EXERCISE:
In the listing below, count each line containing "JSON" and answer with the count only.

RAW DATA:
Segment Open
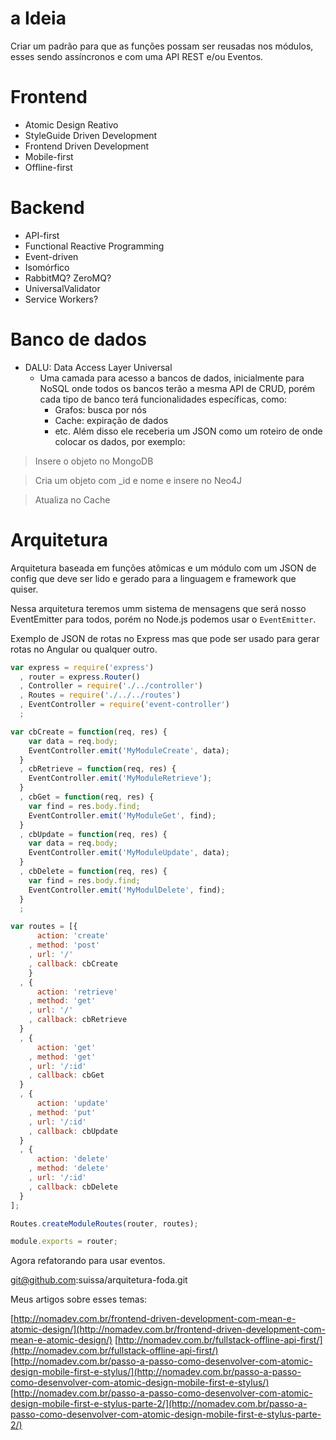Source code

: # a Ideia

Criar um padrão para que as funções possam ser reusadas nos módulos, esses sendo assíncronos e com uma API REST e/ou Eventos.

# Frontend
- Atomic Design Reativo
- StyleGuide Driven Development
- Frontend Driven Development
- Mobile-first
- Offline-first

# Backend
- API-first
- Functional Reactive Programming
- Event-driven
- Isomórfico
- RabbitMQ? ZeroMQ?
- UniversalValidator
- Service Workers?

# Banco de dados
- DALU: Data Access Layer Universal
  - Uma camada para acesso a bancos de dados, inicialmente para NoSQL onde todos os bancos terão a mesma API de CRUD, porém cada tipo de banco terá funcionalidades específicas, como:
    - Grafos: busca por nós
    - Cache: expiração de dados
    - etc.
Além disso ele receberia um JSON como um roteiro de onde colocar os dados, por exemplo:

> Insere o objeto no MongoDB

> Cria um objeto com _id e nome e insere no Neo4J

> Atualiza no Cache

# Arquitetura

Arquitetura baseada em funções atômicas e um módulo com um JSON de config que deve ser lido e gerado para a linguagem e framework que quiser.

Nessa arquitetura teremos umm sistema de mensagens que será nosso EventEmitter para todos, porém no Node.js podemos usar o `EventEmitter`.

Exemplo de JSON de rotas no Express mas que pode ser usado para gerar rotas no Angular ou qualquer outro.

```js
var express = require('express')
  , router = express.Router()
  , Controller = require('./../controller')
  , Routes = require('./../../routes')
  , EventController = require('event-controller')
  ;

var cbCreate = function(req, res) {
    var data = req.body;
    EventController.emit('MyModuleCreate', data);
  }
  , cbRetrieve = function(req, res) {
    EventController.emit('MyModuleRetrieve');
  }
  , cbGet = function(req, res) {
    var find = res.body.find;
    EventController.emit('MyModuleGet', find);
  }
  , cbUpdate = function(req, res) {
    var data = req.body;
    EventController.emit('MyModuleUpdate', data);
  }
  , cbDelete = function(req, res) {
    var find = res.body.find;
    EventController.emit('MyModulDelete', find);
  }
  ;

var routes = [{
      action: 'create'
    , method: 'post'
    , url: '/'
    , callback: cbCreate
    }
  , {
      action: 'retrieve'
    , method: 'get'
    , url: '/'
    , callback: cbRetrieve
  }
  , {
      action: 'get'
    , method: 'get'
    , url: '/:id'
    , callback: cbGet
  }
  , {
      action: 'update'
    , method: 'put'
    , url: '/:id'
    , callback: cbUpdate
  }
  , {
      action: 'delete'
    , method: 'delete'
    , url: '/:id'
    , callback: cbDelete
  }
];

Routes.createModuleRoutes(router, routes);

module.exports = router;

```

Agora refatorando para usar eventos.

git@github.com:suissa/arquitetura-foda.git

Meus artigos sobre esses temas:

[http://nomadev.com.br/frontend-driven-development-com-mean-e-atomic-design/](http://nomadev.com.br/frontend-driven-development-com-mean-e-atomic-design/)
[http://nomadev.com.br/fullstack-offline-api-first/](http://nomadev.com.br/fullstack-offline-api-first/)
[http://nomadev.com.br/passo-a-passo-como-desenvolver-com-atomic-design-mobile-first-e-stylus/](http://nomadev.com.br/passo-a-passo-como-desenvolver-com-atomic-design-mobile-first-e-stylus/)
[http://nomadev.com.br/passo-a-passo-como-desenvolver-com-atomic-design-mobile-first-e-stylus-parte-2/](http://nomadev.com.br/passo-a-passo-como-desenvolver-com-atomic-design-mobile-first-e-stylus-parte-2/)
[]()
Segment Closed
OUTPUT FOR THIS TASK:
3